Why have large outbreaks of Ebola virus killed tens of thousands of gorillas and chimpanzees over the last decade? Observations published in the May issue of The American Naturalist provide new clues, suggesting that outbreaks may be amplified by Ebola transmission between ape social groups. The study provides hope that newly developed vaccines could control the devastating impact of Ebola on wild apes.
Direct encounters between gorilla or chimpanzee social groups are rare. Therefore, when reports of large ape die-offs first surfaced in the late 1990s, outbreak amplification was assumed to be through "massive spillover" from some unknown reservoir host. The new study, conducted by researchers from the Max Planck Institute for Evolutionary Anthropology, Cambridge University, and Stony Brook University at three sites in northern Republic of Congo, suggests that Ebola transmission between ape groups might occur through routes other than direct social encounter.
For instance, as many as four different gorilla groups fed in the same fruit tree on a single day.
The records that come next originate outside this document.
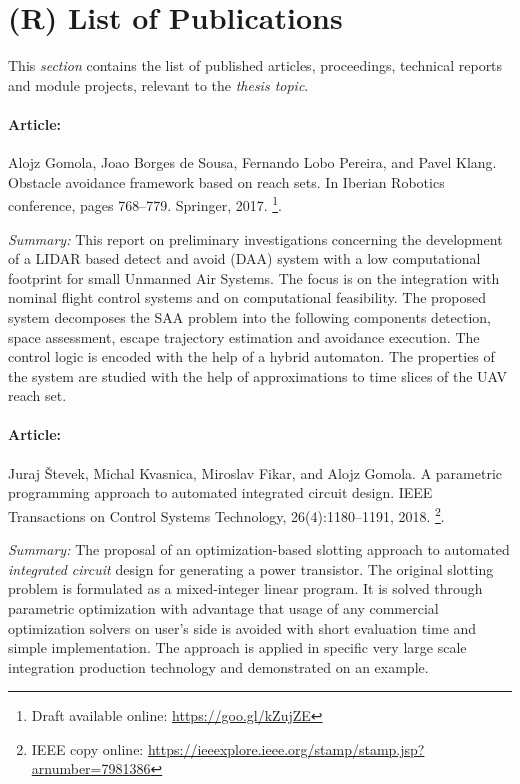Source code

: \section{(R) List of Publications}\label{sec:listOfPublications}

\noindent This \emph{section} contains the list of published articles, proceedings, technical reports and module projects, relevant to the \emph{thesis topic}.

\paragraph{Article:} Alojz Gomola, Joao Borges de Sousa, Fernando Lobo Pereira, and Pavel Klang. Obstacle avoidance framework based on reach sets. In Iberian Robotics conference, pages 768–779. Springer, 2017. \cite{gomola2017obstacle}\footnote{Draft available online: \url{https://goo.gl/kZujZE}}.

\emph{Summary:} This report on preliminary investigations concerning the development of a LIDAR based detect and avoid (DAA) system with a low computational footprint for small Unmanned Air Systems. The focus is on the integration with nominal flight control systems and on computational feasibility. The proposed system decomposes the SAA problem into the following components detection, space assessment, escape trajectory estimation and avoidance execution. The control logic is encoded with the help of a hybrid automaton. The properties of the system are studied with the help of approximations to time slices of the UAV reach set.


\paragraph{Article:}  Juraj {\v{S}}tevek,  Michal  Kvasnica,  Miroslav  Fikar,  and  Alojz  Gomola. A  parametric programming  approach  to  automated  integrated  circuit  design. IEEE Transactions on Control Systems Technology, 26(4):1180–1191, 2018. \cite{vstevek2018parametric}\footnote{IEEE copy online: \url{https://ieeexplore.ieee.org/stamp/stamp.jsp?arnumber=7981386}}.

\emph{Summary:} The proposal of an optimization-based slotting approach to automated \emph{integrated circuit} design for generating a power transistor. The original slotting problem is formulated as a mixed-integer linear program. It is solved through parametric optimization with advantage that usage of any commercial optimization solvers on user’s side is avoided with short evaluation time and simple implementation. The approach is applied in specific very large scale integration production technology and demonstrated on an example.

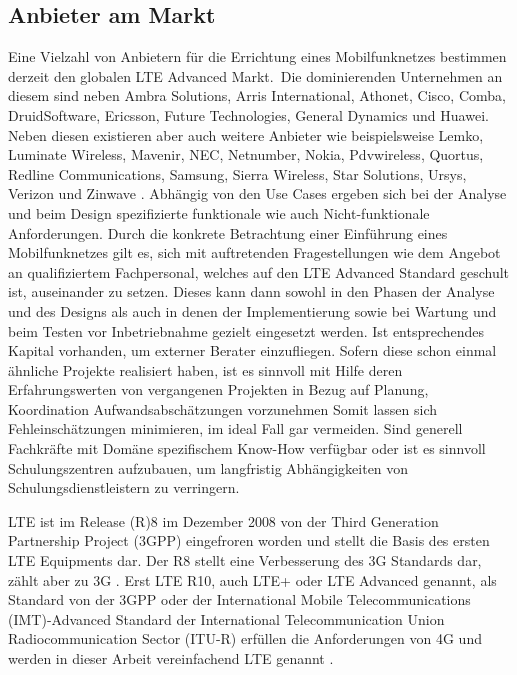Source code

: 	\subsection{Anbieter am Markt}
\label{subsec:Anbieter am Markt}
Eine Vielzahl von Anbietern für die Errichtung eines Mobilfunknetzes bestimmen derzeit den globalen LTE Advanced Markt.\ Die dominierenden Unternehmen an diesem sind neben Ambra Solutions, Arris International,
Athonet, Cisco, Comba, DruidSoftware, Ericsson, Future Technologies, General Dynamics und 
Huawei. Neben diesen existieren aber auch weitere Anbieter wie beispielsweise Lemko, Luminate Wireless,
Mavenir,
NEC,
Netnumber,
Nokia,
Pdvwireless,
Quortus,
Redline Communications,
Samsung,
Sierra Wireless,
Star Solutions,
Ursys,
Verizon und 
Zinwave \cite{Max19}.
Abhängig von den Use Cases ergeben sich bei der Analyse und beim Design spezifizierte funktionale wie auch Nicht-funktionale Anforderungen. Durch die konkrete Betrachtung einer Einführung eines Mobilfunknetzes gilt es, sich mit auftretenden Fragestellungen wie  dem Angebot an qualifiziertem Fachpersonal, welches auf den LTE Advanced Standard geschult ist, auseinander zu setzen. Dieses kann dann sowohl in den Phasen der Analyse und des Designs als auch in denen der Implementierung sowie bei Wartung und beim Testen vor Inbetriebnahme gezielt eingesetzt werden. Ist entsprechendes Kapital vorhanden, um externer Berater einzufliegen. Sofern diese schon einmal ähnliche Projekte realisiert haben, ist es sinnvoll mit Hilfe deren Erfahrungswerten von vergangenen Projekten in Bezug auf Planung, Koordination Aufwandsabschätzungen vorzunehmen Somit lassen sich Fehleinschätzungen minimieren, im ideal Fall gar vermeiden. Sind generell Fachkräfte mit Domäne spezifischem Know-How verfügbar oder ist es sinnvoll Schulungszentren aufzubauen, um langfristig Abhängigkeiten von Schulungsdienstleistern zu verringern.

LTE ist im Release (R)8 im Dezember 2008 von der Third Generation Partnership Project (3GPP)  eingefroren worden und stellt die Basis des ersten LTE Equipments dar. Der R8 stellt eine Verbesserung des 3G Standards dar, zählt aber zu 3G \cite[S. 32ff]{Zoi09}. Erst LTE R10, auch LTE+ oder LTE Advanced genannt, als Standard von der 3GPP oder der International Mobile Telecommunications (IMT)-Advanced Standard der International Telecommunication Union Radiocommunication Sector (ITU-R) erfüllen die Anforderungen von 4G und werden in dieser Arbeit vereinfachend LTE genannt \cite{Wan13}.

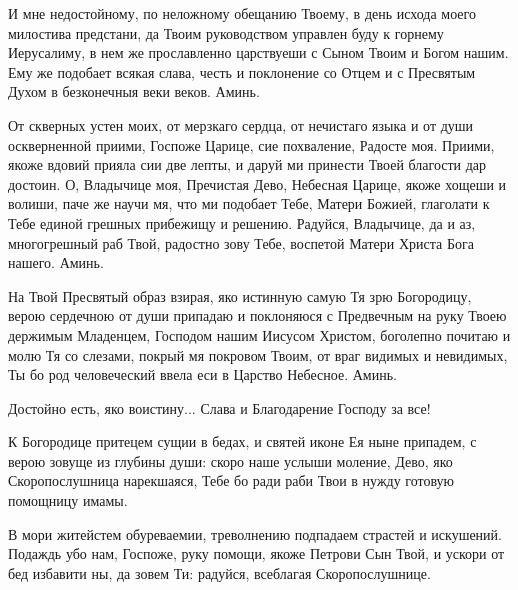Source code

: И мне недостойному, по неложному обещанию Твоему, в день исхода моего милостива предстани, да Твоим руководством управлен буду к горнему Иерусалиму, в нем же прославленно царствуеши с Сыном Твоим и Богом нашим. Ему же подобает всякая слава, честь и поклонение со Отцем и с Пресвятым Духом в безконечныя веки веков. Аминь.

От скверных устен моих, от мерзкаго сердца, от нечистаго языка и от души оскверненной приими, Госпоже Царице, сие похваление, Радосте моя. Приими, якоже вдовий прияла сии две лепты, и даруй ми принести Твоей благости дар достоин. О, Владычице моя, Пречистая Дево, Небесная Царице, якоже хощеши и волиши, паче же научи мя, что ми подобает Тебе, Матери Божией, глаголати к Тебе единой грешных прибежищу и решению. Радуйся, Владычице, да и аз, многогрешный раб Твой, радостно зову Тебе, воспетой Матери Христа Бога нашего. Аминь.

На Твой Пресвятый образ взирая, яко истинную самую Тя зрю Богородицу, верою сердечною от души припадаю и поклоняюся с Предвечным на руку Твоею держимым Младенцем, Господом нашим Иисусом Христом, боголепно почитаю и молю Тя со слезами, покрый мя покровом Твоим, от враг видимых и невидимых, Ты бо род человеческий ввела еси в Царство Небесное. Аминь.




Достойно есть, яко воистину... Слава и Благодарение Господу за все!
\mychapterending

 




К Богородице притецем сущии в бедах, и святей иконе Ея ныне припадем, с верою зовуще из глубины души: скоро наше услыши моление, Дево, яко Скоропослушница нарекшаяся, Тебе бо ради раби Твои в нужду готовую помощницу имамы.




В мори житейстем обуреваемии, треволнению подпадаем страстей и искушений. Подаждь убо нам, Госпоже, руку помощи, якоже Петрови Сын Твой, и ускори от бед избавити ны, да зовем Ти: радуйся, всеблагая Скоропослушнице.




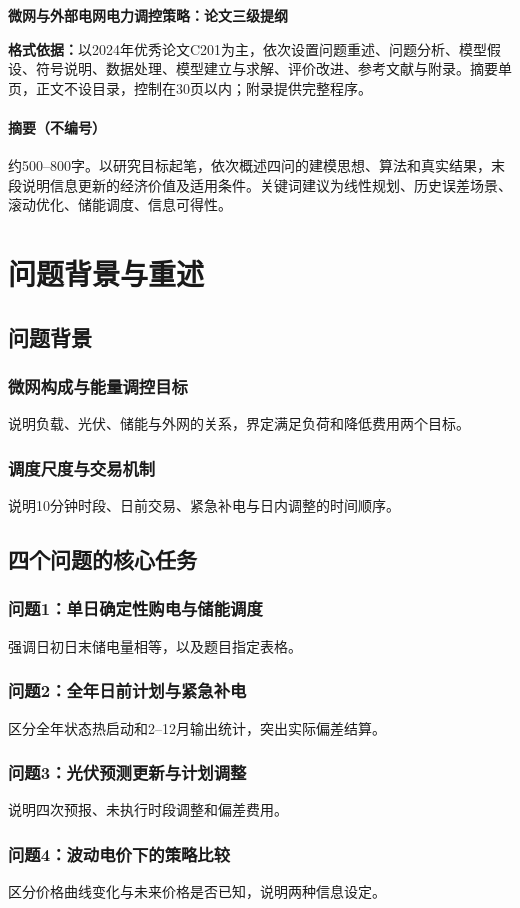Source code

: \documentclass[UTF8,a4paper,zihao=-4]{ctexart}
\begin{document}
\begin{center}\Large\bfseries 微网与外部电网电力调控策略：论文三级提纲\end{center}
\noindent\textbf{格式依据：}以2024年优秀论文C201为主，依次设置问题重述、问题分析、模型假设、符号说明、数据处理、模型建立与求解、评价改进、参考文献与附录。摘要单页，正文不设目录，控制在30页以内；附录提供完整程序。
\paragraph{摘要（不编号）}约500--800字。以研究目标起笔，依次概述四问的建模思想、算法和真实结果，末段说明信息更新的经济价值及适用条件。关键词建议为线性规划、历史误差场景、滚动优化、储能调度、信息可得性。
\section{问题背景与重述}
\subsection{问题背景}
\subsubsection{微网构成与能量调控目标}说明负载、光伏、储能与外网的关系，界定满足负荷和降低费用两个目标。
\subsubsection{调度尺度与交易机制}说明10分钟时段、日前交易、紧急补电与日内调整的时间顺序。
\subsection{四个问题的核心任务}
\subsubsection{问题1：单日确定性购电与储能调度}强调日初日末储电量相等，以及题目指定表格。
\subsubsection{问题2：全年日前计划与紧急补电}区分全年状态热启动和2--12月输出统计，突出实际偏差结算。
\subsubsection{问题3：光伏预测更新与计划调整}说明四次预报、未执行时段调整和偏差费用。
\subsubsection{问题4：波动电价下的策略比较}区分价格曲线变化与未来价格是否已知，说明两种信息设定。
\end{document}
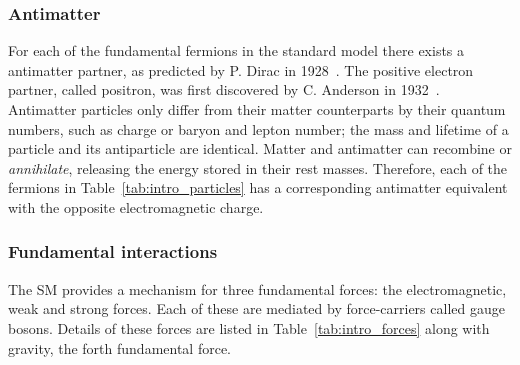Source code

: 

\subsubsection{Antimatter}

For each of the fundamental fermions in the standard model there exists a antimatter partner, as predicted by P. Dirac in 1928~\cite{Dirac610}. The positive electron partner, called positron, was first discovered by C. Anderson in 1932~\cite{PhysRev.43.491}.
Antimatter particles only differ from their matter counterparts by their quantum numbers, such as charge or baryon and lepton number; the mass and lifetime of a particle and its antiparticle are identical. Matter and antimatter can recombine or \emph{annihilate}, releasing the energy stored in their rest masses. 
Therefore, each of the fermions in Table~\ref{tab:intro_particles} has a corresponding antimatter equivalent with the opposite electromagnetic charge.  

\subsubsection{Fundamental interactions}

The SM provides a mechanism for three fundamental forces: the electromagnetic, weak and strong forces. Each of these are mediated by force-carriers called gauge bosons.
Details of these forces are listed in Table~\ref{tab:intro_forces} along with gravity, the forth fundamental force. 

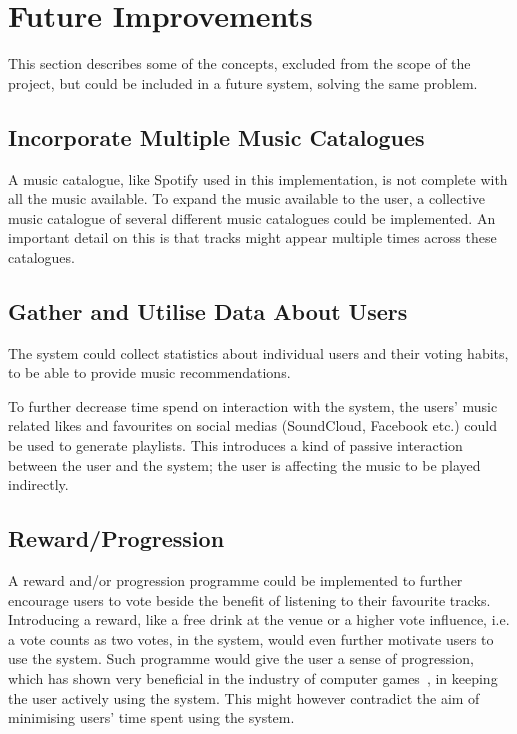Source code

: \section{Future Improvements}
\label{future}

This section describes some of the concepts, excluded from the scope of the project, but could be included in a future system, solving the same problem.

\subsection{Incorporate Multiple Music Catalogues}
A music catalogue, like Spotify used in this implementation, is not complete with all the music available. To expand the music available to the user, a collective music catalogue of several different music catalogues could be implemented. An important detail on this is that tracks might appear multiple times across these catalogues.

\subsection{Gather and Utilise Data About Users}
The system could collect statistics about individual users and their voting habits, to be able to provide music recommendations.

To further decrease time spend on interaction with the system, the users' music related likes and favourites on social medias (SoundCloud, Facebook etc.) could be used to generate playlists. This introduces a kind of passive interaction between the user and the system; the user is affecting the music to be played indirectly.

\subsection{Reward/Progression}
A reward and/or progression programme could be implemented to further encourage users to vote beside the benefit of listening to their favourite tracks. Introducing a reward, like a free drink at the venue or a higher vote influence, i.e. a vote counts as two votes, in the system, would even further motivate users to use the system. Such programme would give the user a sense of progression, which has shown very beneficial in the industry of computer games~\cite{games}, in keeping the user actively using the system. This might however contradict the aim of minimising users' time spent using the system.
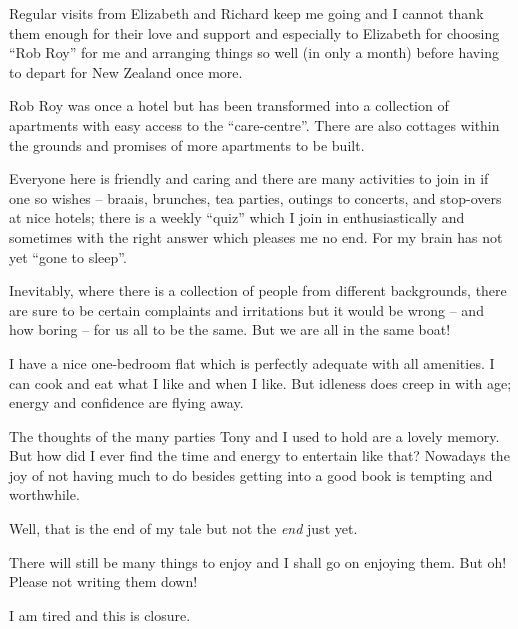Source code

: Regular visits from Elizabeth and Richard keep me going and I cannot
thank them enough for their love and support and especially to
Elizabeth for choosing ``Rob Roy'' for me and arranging things so well
(in only a month) before having to depart for New Zealand once more.

Rob Roy was once a hotel but has been transformed into a collection of
apartments with easy access to the ``care-centre''. There are also
cottages within the grounds and promises of more apartments to be
built.

Everyone here is friendly and caring and there are many activities to
join in if one so wishes -- braais, brunches, tea parties, outings to
concerts, and stop-overs at nice hotels; there is a weekly ``quiz''
which I join in enthusiastically and sometimes with the right answer
which pleases me no end. For my brain has not yet ``gone to sleep''.

Inevitably, where there is a collection of people from different
backgrounds, there are sure to be certain complaints and irritations
but it would be wrong -- and how boring -- for us all to be the
same. But we are all in the same boat!

I have a nice one-bedroom flat which is perfectly adequate with all
amenities. I can cook and eat what I like and when I like. But
idleness does creep in with age; energy and confidence are flying
away.

The thoughts of the many parties Tony and I used to hold are a lovely
memory. But how did I ever find the time and energy to entertain like
that? Nowadays the joy of not having much to do besides getting into a
good book is tempting and worthwhile.

Well, that is the end of my tale but not the \textit{end} just yet.

There will still be many things to enjoy and I shall go on enjoying
them. But oh! Please not writing them down!

I am tired and this is closure.

\clearpage
\thispagestyle{empty}
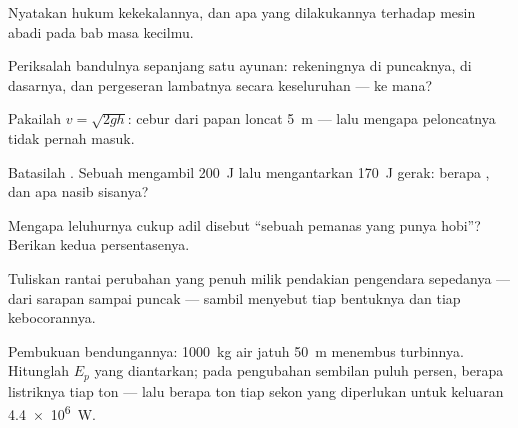 \begin{exercise}[$\star$]\label{exo:g9:energy-conversions:3}
Nyatakan hukum kekekalannya, dan apa yang dilakukannya terhadap mesin
abadi pada bab masa kecilmu.
\end{exercise}

\begin{exercise}[$\star$]\label{exo:g9:energy-conversions:4}
Periksalah bandulnya sepanjang satu ayunan: rekeningnya di puncaknya,
di dasarnya, dan pergeseran lambatnya secara keseluruhan --- ke mana?
\end{exercise}

\begin{exercise}[$\star$]\label{exo:g9:energy-conversions:5}
Pakailah $v = \sqrt{2 g h}$:  cebur dari papan loncat
\qty{5}{m} --- lalu mengapa  peloncatnya tidak pernah masuk.
\end{exercise}

\begin{exercise}[$\star$]\label{exo:g9:energy-conversions:6}
Batasilah . Sebuah  mengambil \qty{200}{J} lalu
mengantarkan \qty{170}{J} gerak: berapa , dan apa nasib
sisanya?
\end{exercise}

\begin{exercise}[$\star$]\label{exo:g9:energy-conversions:7}
Mengapa  leluhurnya cukup adil disebut ``sebuah pemanas yang
punya hobi''? Berikan kedua persentasenya.
\end{exercise}

\begin{exercise}[$\star$]\label{exo:g9:energy-conversions:8}
Tuliskan rantai perubahan yang penuh milik pendakian pengendara
sepedanya --- dari sarapan sampai puncak --- sambil menyebut tiap
bentuknya dan tiap kebocorannya.
\end{exercise}

\begin{exercise}[$\star\star$]\label{exo:g9:energy-conversions:9}
Pembukuan bendungannya: \qty{1000}{kg} air jatuh \qty{50}{m}
menembus turbinnya. Hitunglah $E_p$ yang diantarkan; pada pengubahan
sembilan puluh persen, berapa  listriknya tiap ton --- lalu
berapa ton tiap sekon yang diperlukan untuk keluaran
\qty{4.4e6}{W}.
\end{exercise}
Thus, infective body fluids deposited by one group might easily be encountered by a subsequent group. Chimpanzees and gorillas also fed simultaneously in the same fruit tree at least once every seven days.
The study also provided the first evidence that gorillas from one social group closely inspect the carcasses of gorillas from other groups. Contact with corpses at funerals is a major mechanism of Ebola transmission in humans. Together with other recent observations on patterns of gorilla mortality, these results make a strong case that transmission between ape social groups plays a central role in Ebola outbreak amplification.
The study has important implications for controlling the impact of Ebola, which has killed roughly one quarter of the world gorilla population. "It means that vaccinating one gorilla does not protect only that gorilla, it also protects gorillas further down the transmission chain," said Peter Walsh of the Max Planck Institute for Evolutionary Anthropology, the lead author on the study. "Thus, protecting remaining ape populations may not require vaccinating a high proportion of individuals, as many people naively assume." Walsh and collaborators are currently searching for funding to implement a vaccination program using one of the several vaccines that have now successfully protected laboratory monkeys from Ebola.